— Work request —
Reply only with how many lines in these entries hold the string "offer".

Extracted data below:

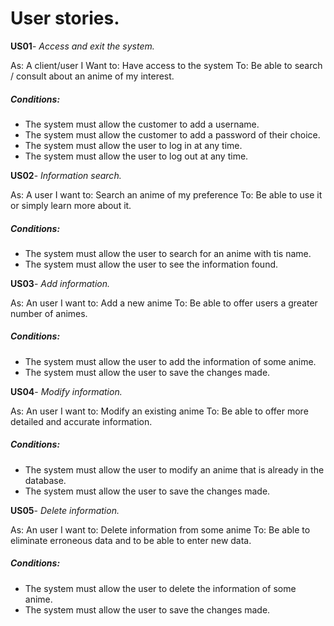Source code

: # User stories.

**US01**- *Access and exit the system.*

As: A client/user I Want to: Have access to the system To: Be able to search / consult about an anime of my interest.

##### Conditions:
- The system must allow the customer to add a username.
- The system must allow the customer to add a password of their choice.
- The system must allow the user to log in at any time.
- The system must allow the user to log out at any time. 

**US02**- *Information search.*

As: A user I want to: Search an anime of my preference To: Be able to use it or simply learn more about it.

##### Conditions:
- The system must allow the user to search for an anime with tis name.
- The system must allow the user to see the information found.

**US03**- *Add information.*

As: An user I want to: Add a new anime To: Be able to offer users a greater number of animes.

##### Conditions:
- The system must allow the user to add the information of some anime.
- The system must allow the user to save the changes made.

**US04**- *Modify information.*

As: An user I want to: Modify an existing anime To: Be able to offer more detailed and accurate information.

##### Conditions:
- The system must allow the user to modify an anime that is already in the database.
- The system must allow the user to save the changes made.

**US05**- *Delete information.*

As: An user I want to: Delete information from some anime To: Be able to eliminate erroneous data and to be able to enter new data.

##### Conditions:
- The system must allow the user to delete the information of some anime.
- The system must allow the user to save the changes made.
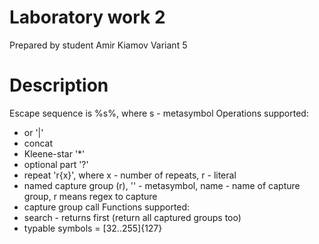 # Laboratory work 2
Prepared by student Amir Kiamov
Variant 5
# Description
Escape sequence is %s%, where s - metasymbol
Operations supported:
- or '|'
- concat 
- Kleene-star '*'
- optional part '?'
- repeat 'r{x}', where x - number of repeats, r - literal
- named capture group (<name>r), '<name>' - metasymbol, name - name of capture group, r means regex to capture
- capture group call <name>
Functions supported:
- search - returns first (return all captured groups too)
- typable symbols = [32..255]\{127}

End of Extracted data.

— Answer section —
2